# Source records

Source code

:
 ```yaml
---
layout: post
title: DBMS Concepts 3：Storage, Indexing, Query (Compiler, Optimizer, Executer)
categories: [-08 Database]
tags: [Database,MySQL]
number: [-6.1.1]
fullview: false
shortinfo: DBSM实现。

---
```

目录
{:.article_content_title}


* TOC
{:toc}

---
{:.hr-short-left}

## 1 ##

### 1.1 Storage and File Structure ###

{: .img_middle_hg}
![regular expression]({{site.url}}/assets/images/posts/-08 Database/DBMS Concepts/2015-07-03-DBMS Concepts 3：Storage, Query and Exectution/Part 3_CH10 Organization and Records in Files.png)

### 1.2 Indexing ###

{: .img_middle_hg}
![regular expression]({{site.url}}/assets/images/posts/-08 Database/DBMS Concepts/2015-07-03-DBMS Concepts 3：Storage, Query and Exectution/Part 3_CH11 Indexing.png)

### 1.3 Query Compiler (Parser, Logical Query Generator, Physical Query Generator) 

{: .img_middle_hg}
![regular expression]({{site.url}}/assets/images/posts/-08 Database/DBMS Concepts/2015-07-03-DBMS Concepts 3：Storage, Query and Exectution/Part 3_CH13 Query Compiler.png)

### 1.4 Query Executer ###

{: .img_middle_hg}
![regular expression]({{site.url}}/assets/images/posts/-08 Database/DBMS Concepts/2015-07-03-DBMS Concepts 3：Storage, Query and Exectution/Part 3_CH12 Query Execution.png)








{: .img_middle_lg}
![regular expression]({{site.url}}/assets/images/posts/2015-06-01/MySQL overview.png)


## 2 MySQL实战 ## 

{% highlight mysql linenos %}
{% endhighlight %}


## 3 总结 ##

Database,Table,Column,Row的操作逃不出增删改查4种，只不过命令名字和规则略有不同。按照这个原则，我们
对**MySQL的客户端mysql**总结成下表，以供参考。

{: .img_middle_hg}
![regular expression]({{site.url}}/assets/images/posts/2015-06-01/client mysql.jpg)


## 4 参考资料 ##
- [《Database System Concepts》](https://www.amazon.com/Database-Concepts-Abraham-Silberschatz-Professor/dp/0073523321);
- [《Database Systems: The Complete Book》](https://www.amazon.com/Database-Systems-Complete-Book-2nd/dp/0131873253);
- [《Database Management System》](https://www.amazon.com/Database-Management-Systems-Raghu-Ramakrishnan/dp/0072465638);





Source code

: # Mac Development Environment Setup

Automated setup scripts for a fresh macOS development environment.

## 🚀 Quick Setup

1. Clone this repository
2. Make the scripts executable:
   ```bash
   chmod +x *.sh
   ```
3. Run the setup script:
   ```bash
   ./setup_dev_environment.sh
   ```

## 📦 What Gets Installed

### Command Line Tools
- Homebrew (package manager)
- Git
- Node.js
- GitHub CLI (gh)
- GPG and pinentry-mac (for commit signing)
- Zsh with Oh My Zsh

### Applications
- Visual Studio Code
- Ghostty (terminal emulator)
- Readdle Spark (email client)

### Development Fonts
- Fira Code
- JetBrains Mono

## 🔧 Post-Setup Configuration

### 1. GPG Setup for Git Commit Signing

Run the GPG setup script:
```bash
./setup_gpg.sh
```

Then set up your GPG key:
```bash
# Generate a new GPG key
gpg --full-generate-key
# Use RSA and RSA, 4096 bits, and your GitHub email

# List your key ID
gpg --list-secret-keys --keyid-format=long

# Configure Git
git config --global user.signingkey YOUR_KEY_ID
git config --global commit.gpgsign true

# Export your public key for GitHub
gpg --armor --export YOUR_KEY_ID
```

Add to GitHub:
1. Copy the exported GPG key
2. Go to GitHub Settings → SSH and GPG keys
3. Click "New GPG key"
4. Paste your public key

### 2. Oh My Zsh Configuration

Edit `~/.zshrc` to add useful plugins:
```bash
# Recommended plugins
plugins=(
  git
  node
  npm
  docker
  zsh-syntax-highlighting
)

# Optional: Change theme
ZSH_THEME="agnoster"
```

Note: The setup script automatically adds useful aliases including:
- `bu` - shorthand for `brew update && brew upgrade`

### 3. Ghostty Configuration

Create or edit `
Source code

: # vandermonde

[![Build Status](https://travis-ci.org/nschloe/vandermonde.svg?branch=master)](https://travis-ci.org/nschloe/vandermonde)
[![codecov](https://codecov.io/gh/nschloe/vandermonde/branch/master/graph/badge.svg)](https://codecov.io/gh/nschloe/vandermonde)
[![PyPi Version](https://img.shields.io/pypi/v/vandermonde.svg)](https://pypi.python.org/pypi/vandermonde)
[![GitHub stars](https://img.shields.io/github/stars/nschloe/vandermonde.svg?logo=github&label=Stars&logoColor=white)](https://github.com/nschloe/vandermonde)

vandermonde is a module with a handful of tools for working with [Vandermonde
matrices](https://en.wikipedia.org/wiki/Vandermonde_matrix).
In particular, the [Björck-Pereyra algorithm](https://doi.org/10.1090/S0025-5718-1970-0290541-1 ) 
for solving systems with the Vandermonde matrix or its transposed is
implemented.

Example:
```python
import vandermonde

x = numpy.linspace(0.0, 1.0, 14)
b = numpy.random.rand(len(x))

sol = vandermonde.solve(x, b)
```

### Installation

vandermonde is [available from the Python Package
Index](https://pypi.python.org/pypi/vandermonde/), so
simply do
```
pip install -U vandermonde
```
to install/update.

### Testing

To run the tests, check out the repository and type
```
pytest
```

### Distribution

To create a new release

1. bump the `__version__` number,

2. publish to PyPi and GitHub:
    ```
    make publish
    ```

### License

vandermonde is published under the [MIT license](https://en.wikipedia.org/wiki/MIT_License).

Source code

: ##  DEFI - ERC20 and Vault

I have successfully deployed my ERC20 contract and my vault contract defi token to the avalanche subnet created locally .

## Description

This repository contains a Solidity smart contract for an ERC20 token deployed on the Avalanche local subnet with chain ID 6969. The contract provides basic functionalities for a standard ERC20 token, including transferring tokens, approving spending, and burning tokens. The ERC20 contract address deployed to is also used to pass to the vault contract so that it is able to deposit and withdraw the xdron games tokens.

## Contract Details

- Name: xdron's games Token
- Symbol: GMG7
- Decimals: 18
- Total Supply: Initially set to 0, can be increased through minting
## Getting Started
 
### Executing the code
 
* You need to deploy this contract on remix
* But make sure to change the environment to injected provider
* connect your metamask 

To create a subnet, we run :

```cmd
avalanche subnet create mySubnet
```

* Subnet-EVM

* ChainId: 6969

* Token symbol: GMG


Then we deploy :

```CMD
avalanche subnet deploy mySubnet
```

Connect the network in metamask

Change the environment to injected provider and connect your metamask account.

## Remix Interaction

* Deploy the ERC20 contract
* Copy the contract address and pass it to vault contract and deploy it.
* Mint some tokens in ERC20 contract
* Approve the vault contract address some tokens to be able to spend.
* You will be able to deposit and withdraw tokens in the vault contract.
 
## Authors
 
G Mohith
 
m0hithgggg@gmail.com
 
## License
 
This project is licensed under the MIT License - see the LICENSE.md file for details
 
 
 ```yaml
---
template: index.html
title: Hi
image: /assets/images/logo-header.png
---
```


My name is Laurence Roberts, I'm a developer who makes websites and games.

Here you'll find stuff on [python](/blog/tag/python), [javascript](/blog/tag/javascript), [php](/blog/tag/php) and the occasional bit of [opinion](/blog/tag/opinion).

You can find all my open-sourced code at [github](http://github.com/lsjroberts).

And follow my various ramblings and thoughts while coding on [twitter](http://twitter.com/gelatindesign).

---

# Exercise goal
Having read the records above, print them out again exactly.

# Solution for this task
Source code

:
 ```yaml
---
layout: post
title: DBMS Concepts 3：Storage, Indexing, Query (Compiler, Optimizer, Executer)
categories: [-08 Database]
tags: [Database,MySQL]
number: [-6.1.1]
fullview: false
shortinfo: DBSM实现。

---
```

目录
{:.article_content_title}


* TOC
{:toc}

---
{:.hr-short-left}

## 1 ##

### 1.1 Storage and File Structure ###

{: .img_middle_hg}
![regular expression]({{site.url}}/assets/images/posts/-08 Database/DBMS Concepts/2015-07-03-DBMS Concepts 3：Storage, Query and Exectution/Part 3_CH10 Organization and Records in Files.png)

### 1.2 Indexing ###

{: .img_middle_hg}
![regular expression]({{site.url}}/assets/images/posts/-08 Database/DBMS Concepts/2015-07-03-DBMS Concepts 3：Storage, Query and Exectution/Part 3_CH11 Indexing.png)

### 1.3 Query Compiler (Parser, Logical Query Generator, Physical Query Generator) 

{: .img_middle_hg}
![regular expression]({{site.url}}/assets/images/posts/-08 Database/DBMS Concepts/2015-07-03-DBMS Concepts 3：Storage, Query and Exectution/Part 3_CH13 Query Compiler.png)

### 1.4 Query Executer ###

{: .img_middle_hg}
![regular expression]({{site.url}}/assets/images/posts/-08 Database/DBMS Concepts/2015-07-03-DBMS Concepts 3：Storage, Query and Exectution/Part 3_CH12 Query Execution.png)








{: .img_middle_lg}
![regular expression]({{site.url}}/assets/images/posts/2015-06-01/MySQL overview.png)


## 2 MySQL实战 ## 

{% highlight mysql linenos %}
{% endhighlight %}


## 3 总结 ##

Database,Table,Column,Row的操作逃不出增删改查4种，只不过命令名字和规则略有不同。按照这个原则，我们
对**MySQL的客户端mysql**总结成下表，以供参考。

{: .img_middle_hg}
![regular expression]({{site.url}}/assets/images/posts/2015-06-01/client mysql.jpg)


## 4 参考资料 ##
- [《Database System Concepts》](https://www.amazon.com/Database-Concepts-Abraham-Silberschatz-Professor/dp/0073523321);
- [《Database Systems: The Complete Book》](https://www.amazon.com/Database-Systems-Complete-Book-2nd/dp/0131873253);
- [《Database Management System》](https://www.amazon.com/Database-Management-Systems-Raghu-Ramakrishnan/dp/0072465638);





Source code

: # Mac Development Environment Setup

Automated setup scripts for a fresh macOS development environment.

## 🚀 Quick Setup

1. Clone this repository
2. Make the scripts executable:
   ```bash
   chmod +x *.sh
   ```
3. Run the setup script:
   ```bash
   ./setup_dev_environment.sh
   ```

## 📦 What Gets Installed

### Command Line Tools
- Homebrew (package manager)
- Git
- Node.js
- GitHub CLI (gh)
- GPG and pinentry-mac (for commit signing)
- Zsh with Oh My Zsh

### Applications
- Visual Studio Code
- Ghostty (terminal emulator)
- Readdle Spark (email client)

### Development Fonts
- Fira Code
- JetBrains Mono

## 🔧 Post-Setup Configuration

### 1. GPG Setup for Git Commit Signing

Run the GPG setup script:
```bash
./setup_gpg.sh
```

Then set up your GPG key:
```bash
# Generate a new GPG key
gpg --full-generate-key
# Use RSA and RSA, 4096 bits, and your GitHub email

# List your key ID
gpg --list-secret-keys --keyid-format=long

# Configure Git
git config --global user.signingkey YOUR_KEY_ID
git config --global commit.gpgsign true

# Export your public key for GitHub
gpg --armor --export YOUR_KEY_ID
```

Add to GitHub:
1. Copy the exported GPG key
2. Go to GitHub Settings → SSH and GPG keys
3. Click "New GPG key"
4. Paste your public key

### 2. Oh My Zsh Configuration

Edit `~/.zshrc` to add useful plugins:
```bash
# Recommended plugins
plugins=(
  git
  node
  npm
  docker
  zsh-syntax-highlighting
)

# Optional: Change theme
ZSH_THEME="agnoster"
```

Note: The setup script automatically adds useful aliases including:
- `bu` - shorthand for `brew update && brew upgrade`

### 3. Ghostty Configuration

Create or edit `
Source code

: # vandermonde

[![Build Status](https://travis-ci.org/nschloe/vandermonde.svg?branch=master)](https://travis-ci.org/nschloe/vandermonde)
[![codecov](https://codecov.io/gh/nschloe/vandermonde/branch/master/graph/badge.svg)](https://codecov.io/gh/nschloe/vandermonde)
[![PyPi Version](https://img.shields.io/pypi/v/vandermonde.svg)](https://pypi.python.org/pypi/vandermonde)
[![GitHub stars](https://img.shields.io/github/stars/nschloe/vandermonde.svg?logo=github&label=Stars&logoColor=white)](https://github.com/nschloe/vandermonde)

vandermonde is a module with a handful of tools for working with [Vandermonde
matrices](https://en.wikipedia.org/wiki/Vandermonde_matrix).
In particular, the [Björck-Pereyra algorithm](https://doi.org/10.1090/S0025-5718-1970-0290541-1 ) 
for solving systems with the Vandermonde matrix or its transposed is
implemented.

Example:
```python
import vandermonde

x = numpy.linspace(0.0, 1.0, 14)
b = numpy.random.rand(len(x))

sol = vandermonde.solve(x, b)
```

### Installation

vandermonde is [available from the Python Package
Index](https://pypi.python.org/pypi/vandermonde/), so
simply do
```
pip install -U vandermonde
```
to install/update.

### Testing

To run the tests, check out the repository and type
```
pytest
```

### Distribution

To create a new release

1. bump the `__version__` number,

2. publish to PyPi and GitHub:
    ```
    make publish
    ```

### License

vandermonde is published under the [MIT license](https://en.wikipedia.org/wiki/MIT_License).

Source code

: ##  DEFI - ERC20 and Vault

I have successfully deployed my ERC20 contract and my vault contract defi token to the avalanche subnet created locally .

## Description

This repository contains a Solidity smart contract for an ERC20 token deployed on the Avalanche local subnet with chain ID 6969. The contract provides basic functionalities for a standard ERC20 token, including transferring tokens, approving spending, and burning tokens. The ERC20 contract address deployed to is also used to pass to the vault contract so that it is able to deposit and withdraw the xdron games tokens.

## Contract Details

- Name: xdron's games Token
- Symbol: GMG7
- Decimals: 18
- Total Supply: Initially set to 0, can be increased through minting
## Getting Started
 
### Executing the code
 
* You need to deploy this contract on remix
* But make sure to change the environment to injected provider
* connect your metamask 

To create a subnet, we run :

```cmd
avalanche subnet create mySubnet
```

* Subnet-EVM

* ChainId: 6969

* Token symbol: GMG


Then we deploy :

```CMD
avalanche subnet deploy mySubnet
```

Connect the network in metamask

Change the environment to injected provider and connect your metamask account.

## Remix Interaction

* Deploy the ERC20 contract
* Copy the contract address and pass it to vault contract and deploy it.
* Mint some tokens in ERC20 contract
* Approve the vault contract address some tokens to be able to spend.
* You will be able to deposit and withdraw tokens in the vault contract.
 
## Authors
 
G Mohith
 
m0hithgggg@gmail.com
 
## License
 
This project is licensed under the MIT License - see the LICENSE.md file for details
 
 
 ```yaml
---
template: index.html
title: Hi
image: /assets/images/logo-header.png
---
```


My name is Laurence Roberts, I'm a developer who makes websites and games.

Here you'll find stuff on [python](/blog/tag/python), [javascript](/blog/tag/javascript), [php](/blog/tag/php) and the occasional bit of [opinion](/blog/tag/opinion).

You can find all my open-sourced code at [github](http://github.com/lsjroberts).

And follow my various ramblings and thoughts while coding on [twitter](http://twitter.com/gelatindesign).

---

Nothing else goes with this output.